▸ **BRIEF**: Output the data word for word, dropping every image.

━━ RECORDS FOR PROCESSING

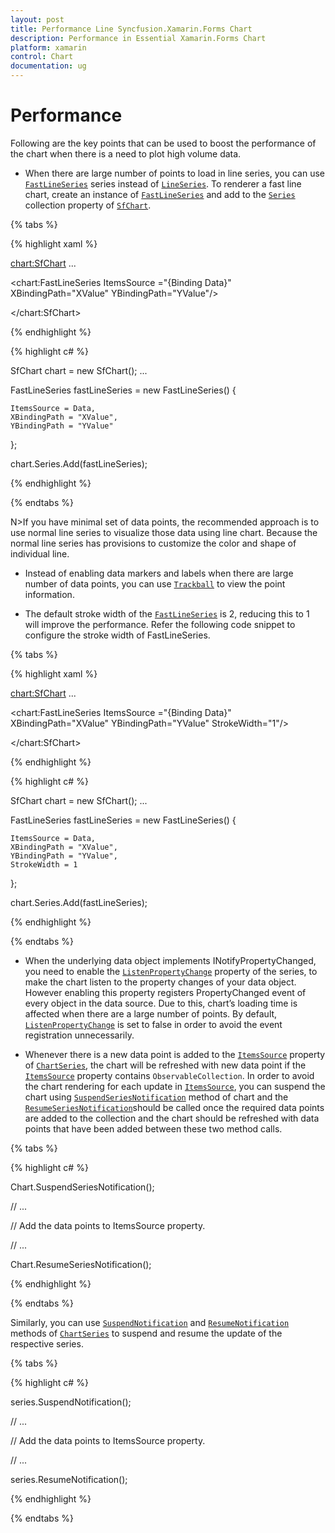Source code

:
 ```yaml
---
layout: post
title: Performance Line Syncfusion.Xamarin.Forms Chart
description: Performance in Essential Xamarin.Forms Chart
platform: xamarin
control: Chart
documentation: ug
---
```


# Performance

Following are the key points that can be used to boost the performance of the chart when there is a need to plot high volume data.

* When there are large number of points to load in line series, you can use [`FastLineSeries`](https://help.syncfusion.com/cr/cref_files/xamarin/Syncfusion.SfChart.XForms~Syncfusion.SfChart.XForms.FastLineSeries.html#) series instead of [`LineSeries`](https://help.syncfusion.com/cr/cref_files/xamarin/Syncfusion.SfChart.XForms~Syncfusion.SfChart.XForms.LineSeries.html#). To renderer a fast line chart, create an instance of [`FastLineSeries`](https://help.syncfusion.com/cr/cref_files/xamarin/Syncfusion.SfChart.XForms~Syncfusion.SfChart.XForms.FastLineSeries.html#) and add to the [`Series`](https://help.syncfusion.com/cr/cref_files/xamarin/Syncfusion.SfChart.XForms~Syncfusion.SfChart.XForms.ChartSeriesCollection.html#) collection property of [`SfChart`](https://help.syncfusion.com/cr/cref_files/xamarin/Syncfusion.SfChart.XForms~Syncfusion.SfChart.XForms.SfChart.html#).

{% tabs %} 

{% highlight xaml %}

<chart:SfChart>
...

<chart:FastLineSeries ItemsSource ="{Binding Data}" XBindingPath="XValue" YBindingPath="YValue"/>

</chart:SfChart>

{% endhighlight %}

{% highlight c# %}

SfChart chart = new SfChart();
...

FastLineSeries fastLineSeries = new FastLineSeries() 
{ 
	
	ItemsSource = Data, 
	XBindingPath = "XValue", 
	YBindingPath = "YValue"
	
};

chart.Series.Add(fastLineSeries);

{% endhighlight %}

{% endtabs %}

N>If you have minimal set of data points, the recommended approach is to use normal line series to visualize those data using line chart. Because the normal line series has provisions to customize the color and shape of individual line.

* Instead of enabling data markers and labels when there are large number of data points, you can use [`Trackball`](https://help.syncfusion.com/cr/cref_files/xamarin/Syncfusion.SfChart.XForms~Syncfusion.SfChart.XForms.ChartTrackballBehavior.html#) to view the point information.

* The default stroke width of the [`FastLineSeries`](https://help.syncfusion.com/cr/cref_files/xamarin/Syncfusion.SfChart.XForms~Syncfusion.SfChart.XForms.FastLineSeries.html) is 2, reducing this to 1 will improve the performance. Refer the following code snippet to configure the stroke width of FastLineSeries.

{% tabs %} 

{% highlight xaml %}

<chart:SfChart>
...

<chart:FastLineSeries ItemsSource ="{Binding Data}" XBindingPath="XValue" YBindingPath="YValue" StrokeWidth="1"/>

</chart:SfChart>

{% endhighlight %}

{% highlight c# %}

SfChart chart = new SfChart();
...

FastLineSeries fastLineSeries = new FastLineSeries() 
{ 
	
	ItemsSource = Data, 
	XBindingPath = "XValue", 
	YBindingPath = "YValue",
	StrokeWidth = 1  
	
};

chart.Series.Add(fastLineSeries);

{% endhighlight %}

{% endtabs %}

* When the underlying data object implements INotifyPropertyChanged, you need to enable the [`ListenPropertyChange`](https://help.syncfusion.com/cr/cref_files/xamarin/Syncfusion.SfChart.XForms~Syncfusion.SfChart.XForms.ChartSeries~ListenPropertyChange.html) property of the series, to make the chart listen to the property changes of your data object. However enabling this property registers PropertyChanged event of every object in the data source. Due to this, chart’s loading time is affected when there are a large number of points. By default, [`ListenPropertyChange`](https://help.syncfusion.com/cr/cref_files/xamarin/Syncfusion.SfChart.XForms~Syncfusion.SfChart.XForms.ChartSeries~ListenPropertyChange.html) is set to false in order to avoid the event registration unnecessarily.

* Whenever there is a new data point is added to the [`ItemsSource`](https://help.syncfusion.com/cr/cref_files/xamarin/Syncfusion.SfChart.XForms~Syncfusion.SfChart.XForms.ChartSeries~ItemsSource.html) property of [`ChartSeries`](https://help.syncfusion.com/cr/cref_files/xamarin/Syncfusion.SfChart.XForms~Syncfusion.SfChart.XForms.ChartSeries.html), the chart will be refreshed with new data point if the [`ItemsSource`](https://help.syncfusion.com/cr/cref_files/xamarin/Syncfusion.SfChart.XForms~Syncfusion.SfChart.XForms.ChartSeries~ItemsSource.html) property contains `ObservableCollection`. In order to avoid the chart rendering for each update in [`ItemsSource`](https://help.syncfusion.com/cr/cref_files/xamarin/Syncfusion.SfChart.XForms~Syncfusion.SfChart.XForms.ChartSeries~ItemsSource.html), you can suspend the chart using [`SuspendSeriesNotification`](https://help.syncfusion.com/cr/cref_files/xamarin/Syncfusion.SfChart.XForms~Syncfusion.SfChart.XForms.SfChart~SuspendSeriesNotification.html) method of chart and the [`ResumeSeriesNotification`](https://help.syncfusion.com/cr/cref_files/xamarin/Syncfusion.SfChart.XForms~Syncfusion.SfChart.XForms.SfChart~ResumeSeriesNotification.html)should be called once the required data points are added to the collection and the chart should be refreshed with data points that have been added between these two method calls.

{% tabs %} 

{% highlight c# %}

Chart.SuspendSeriesNotification();

// ...

// Add the data points to ItemsSource property.

// ...

Chart.ResumeSeriesNotification();

{% endhighlight %}

{% endtabs %}

Similarly, you can use [`SuspendNotification`](https://help.syncfusion.com/cr/cref_files/xamarin/Syncfusion.SfChart.XForms~Syncfusion.SfChart.XForms.ChartSeries~SuspendNotification.html) and [`ResumeNotification`](https://help.syncfusion.com/cr/cref_files/xamarin/Syncfusion.SfChart.XForms~Syncfusion.SfChart.XForms.ChartSeries~ResumeNotification.html) methods of [`ChartSeries`](https://help.syncfusion.com/cr/cref_files/xamarin/Syncfusion.SfChart.XForms~Syncfusion.SfChart.XForms.ChartSeries.html) to suspend and resume the update of the respective series.

{% tabs %} 

{% highlight c# %}

series.SuspendNotification();

// ...

// Add the data points to ItemsSource property.

// ...

series.ResumeNotification();

{% endhighlight %}

{% endtabs %}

━━━━

▸ **EXPECTED ANSWER**:
Source code

:
 ```yaml
---
layout: post
title: Performance Line Syncfusion.Xamarin.Forms Chart
description: Performance in Essential Xamarin.Forms Chart
platform: xamarin
control: Chart
documentation: ug
---
```


# Performance

Following are the key points that can be used to boost the performance of the chart when there is a need to plot high volume data.

* When there are large number of points to load in line series, you can use [`FastLineSeries`](https://help.syncfusion.com/cr/cref_files/xamarin/Syncfusion.SfChart.XForms~Syncfusion.SfChart.XForms.FastLineSeries.html#) series instead of [`LineSeries`](https://help.syncfusion.com/cr/cref_files/xamarin/Syncfusion.SfChart.XForms~Syncfusion.SfChart.XForms.LineSeries.html#). To renderer a fast line chart, create an instance of [`FastLineSeries`](https://help.syncfusion.com/cr/cref_files/xamarin/Syncfusion.SfChart.XForms~Syncfusion.SfChart.XForms.FastLineSeries.html#) and add to the [`Series`](https://help.syncfusion.com/cr/cref_files/xamarin/Syncfusion.SfChart.XForms~Syncfusion.SfChart.XForms.ChartSeriesCollection.html#) collection property of [`SfChart`](https://help.syncfusion.com/cr/cref_files/xamarin/Syncfusion.SfChart.XForms~Syncfusion.SfChart.XForms.SfChart.html#).

{% tabs %} 

{% highlight xaml %}

<chart:SfChart>
...

<chart:FastLineSeries ItemsSource ="{Binding Data}" XBindingPath="XValue" YBindingPath="YValue"/>

</chart:SfChart>

{% endhighlight %}

{% highlight c# %}

SfChart chart = new SfChart();
...

FastLineSeries fastLineSeries = new FastLineSeries() 
{ 
	
	ItemsSource = Data, 
	XBindingPath = "XValue", 
	YBindingPath = "YValue"
	
};

chart.Series.Add(fastLineSeries);

{% endhighlight %}

{% endtabs %}

N>If you have minimal set of data points, the recommended approach is to use normal line series to visualize those data using line chart. Because the normal line series has provisions to customize the color and shape of individual line.

* Instead of enabling data markers and labels when there are large number of data points, you can use [`Trackball`](https://help.syncfusion.com/cr/cref_files/xamarin/Syncfusion.SfChart.XForms~Syncfusion.SfChart.XForms.ChartTrackballBehavior.html#) to view the point information.

* The default stroke width of the [`FastLineSeries`](https://help.syncfusion.com/cr/cref_files/xamarin/Syncfusion.SfChart.XForms~Syncfusion.SfChart.XForms.FastLineSeries.html) is 2, reducing this to 1 will improve the performance. Refer the following code snippet to configure the stroke width of FastLineSeries.

{% tabs %} 

{% highlight xaml %}

<chart:SfChart>
...

<chart:FastLineSeries ItemsSource ="{Binding Data}" XBindingPath="XValue" YBindingPath="YValue" StrokeWidth="1"/>

</chart:SfChart>

{% endhighlight %}

{% highlight c# %}

SfChart chart = new SfChart();
...

FastLineSeries fastLineSeries = new FastLineSeries() 
{ 
	
	ItemsSource = Data, 
	XBindingPath = "XValue", 
	YBindingPath = "YValue",
	StrokeWidth = 1  
	
};

chart.Series.Add(fastLineSeries);

{% endhighlight %}

{% endtabs %}

* When the underlying data object implements INotifyPropertyChanged, you need to enable the [`ListenPropertyChange`](https://help.syncfusion.com/cr/cref_files/xamarin/Syncfusion.SfChart.XForms~Syncfusion.SfChart.XForms.ChartSeries~ListenPropertyChange.html) property of the series, to make the chart listen to the property changes of your data object. However enabling this property registers PropertyChanged event of every object in the data source. Due to this, chart’s loading time is affected when there are a large number of points. By default, [`ListenPropertyChange`](https://help.syncfusion.com/cr/cref_files/xamarin/Syncfusion.SfChart.XForms~Syncfusion.SfChart.XForms.ChartSeries~ListenPropertyChange.html) is set to false in order to avoid the event registration unnecessarily.

* Whenever there is a new data point is added to the [`ItemsSource`](https://help.syncfusion.com/cr/cref_files/xamarin/Syncfusion.SfChart.XForms~Syncfusion.SfChart.XForms.ChartSeries~ItemsSource.html) property of [`ChartSeries`](https://help.syncfusion.com/cr/cref_files/xamarin/Syncfusion.SfChart.XForms~Syncfusion.SfChart.XForms.ChartSeries.html), the chart will be refreshed with new data point if the [`ItemsSource`](https://help.syncfusion.com/cr/cref_files/xamarin/Syncfusion.SfChart.XForms~Syncfusion.SfChart.XForms.ChartSeries~ItemsSource.html) property contains `ObservableCollection`. In order to avoid the chart rendering for each update in [`ItemsSource`](https://help.syncfusion.com/cr/cref_files/xamarin/Syncfusion.SfChart.XForms~Syncfusion.SfChart.XForms.ChartSeries~ItemsSource.html), you can suspend the chart using [`SuspendSeriesNotification`](https://help.syncfusion.com/cr/cref_files/xamarin/Syncfusion.SfChart.XForms~Syncfusion.SfChart.XForms.SfChart~SuspendSeriesNotification.html) method of chart and the [`ResumeSeriesNotification`](https://help.syncfusion.com/cr/cref_files/xamarin/Syncfusion.SfChart.XForms~Syncfusion.SfChart.XForms.SfChart~ResumeSeriesNotification.html)should be called once the required data points are added to the collection and the chart should be refreshed with data points that have been added between these two method calls.

{% tabs %} 

{% highlight c# %}

Chart.SuspendSeriesNotification();

// ...

// Add the data points to ItemsSource property.

// ...

Chart.ResumeSeriesNotification();

{% endhighlight %}

{% endtabs %}

Similarly, you can use [`SuspendNotification`](https://help.syncfusion.com/cr/cref_files/xamarin/Syncfusion.SfChart.XForms~Syncfusion.SfChart.XForms.ChartSeries~SuspendNotification.html) and [`ResumeNotification`](https://help.syncfusion.com/cr/cref_files/xamarin/Syncfusion.SfChart.XForms~Syncfusion.SfChart.XForms.ChartSeries~ResumeNotification.html) methods of [`ChartSeries`](https://help.syncfusion.com/cr/cref_files/xamarin/Syncfusion.SfChart.XForms~Syncfusion.SfChart.XForms.ChartSeries.html) to suspend and resume the update of the respective series.

{% tabs %} 

{% highlight c# %}

series.SuspendNotification();

// ...

// Add the data points to ItemsSource property.

// ...

series.ResumeNotification();

{% endhighlight %}

{% endtabs %}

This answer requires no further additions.